Wednesday, March 26, 2008

I have lost my self and found my self

A lot of things has happened in a short span of time. Unexplained and unexpressed feelings has come (and still coming). So much happiness and enjoyment have I experience but then again so much pain, hurts and sufferings has come. But still I am here holding on.....

I have lost myself in time of my sufferings and my hurts. No one knows what I do really feel, I just go around and pretend I am happy and make my friends laugh. I joke around so that they won't see my pain which seems to kill me. And at the end of the day I felt so alone that no one seems to know I exist in their worlds. I never felt I was important. I cry by myself all night until I fell asleep.

I have to surpassed unfair realities. It is a must do but its hard. I have to sacrifice and give way, for who am I? I am just me and I am tired. I don't want to have sleepless nights again, no heartaches and pain deep inside, no broken promises and no lies. I have dream big and expect great things to happened, happiness and success together with my love ones but I have realize dreams do come true but not for me....And I was afraid to love and trust again. I do hate good byes and I don't want to hear it from the persons I cherish so I stay plain and simple.

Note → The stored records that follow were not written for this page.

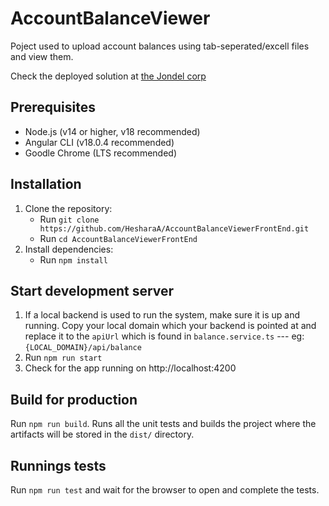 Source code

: # AccountBalanceViewer

Poject used to upload account balances using tab-seperated/excell files and view them.

Check the deployed solution at [the Jondel corp](https://accountbalanceviewerfrontend.azurewebsites.net)

## Prerequisites

- Node.js (v14 or higher, v18 recommended)
- Angular CLI (v18.0.4 recommended)
- Goodle Chrome (LTS recommended) 

## Installation

1. Clone the repository:
   - Run `git clone https://github.com/HesharaA/AccountBalanceViewerFrontEnd.git`
   - Run `cd AccountBalanceViewerFrontEnd`
2. Install dependencies:
   - Run `npm install`

## Start development server

1. If a local backend is used to run the system, make sure it is up and running. Copy your local domain which your backend is pointed at and replace it to the `apiUrl` which is found in `balance.service.ts` ---
   eg: `{LOCAL_DOMAIN}/api/balance`
2. Run `npm run start`
3. Check for the app running on http://localhost:4200

## Build for production

Run `npm run build`. Runs all the unit tests and builds the project where the artifacts will be stored in the `dist/` directory.

## Runnings tests

Run `npm run test` and wait for the browser to open and complete the tests.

Then on I struggled and pray, asking the Lord everyday to help me stand up again. I found a new place to meet new people for a new beginning. I put in mind I have to move on even I am alone, search for what I really want and get to know myself more.

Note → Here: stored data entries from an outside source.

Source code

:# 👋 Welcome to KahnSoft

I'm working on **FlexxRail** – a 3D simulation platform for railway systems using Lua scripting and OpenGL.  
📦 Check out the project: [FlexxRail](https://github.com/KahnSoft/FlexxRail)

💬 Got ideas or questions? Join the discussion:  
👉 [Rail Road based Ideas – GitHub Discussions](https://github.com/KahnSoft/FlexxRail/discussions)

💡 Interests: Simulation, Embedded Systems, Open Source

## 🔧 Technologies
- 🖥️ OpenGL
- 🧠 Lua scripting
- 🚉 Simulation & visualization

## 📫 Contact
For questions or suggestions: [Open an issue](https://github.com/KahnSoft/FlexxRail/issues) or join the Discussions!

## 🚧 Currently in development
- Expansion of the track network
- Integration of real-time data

And I met different personalities, wonderful persons, friendly people willing to befriend me. I started moving on and found myself again. I learn to laugh with no pain inside. I learn to let go of the hurt in my heart. And I can say once more "I am happy"...I have come to realize I was loving again and important. But eventually happines does not end just like that, of course there are misunderstandings, jealousy, envy, doubtness and pride roaming around the corners of friendship and love which gaves me the feeling of heaviness of the heart. I have to be prepared again on to be hurt which cannot be avoided and accept changes in my life. I must learn to control things and not forcing things to happened just what I wanted to be but to consider the feelings of others because somehow I cannot dictate the life of persons around me. We all have sinned especially me. And I am thankful forgiveness prevails. Full acceptance is coming along the way which makes me feel glad and confident.

This is a life lesson for me, helping and trusting one another is one of the best thing in friendship and love. And I believe better communication do leads you to success. I have learn to be a better listener and learn how to value friendships, secrets and promises. I had promise to myself that I wouldn't do things that would hurt the person I cherish. I will do my best to be caring and thoughtful.

This does not end here. There are lots of problems to be face, temptations to be a challenge and more realizations to know. I don't know what tomorrow comes, what hinders to my mind is that everything happens for a reason and for a purpose that only God knows first.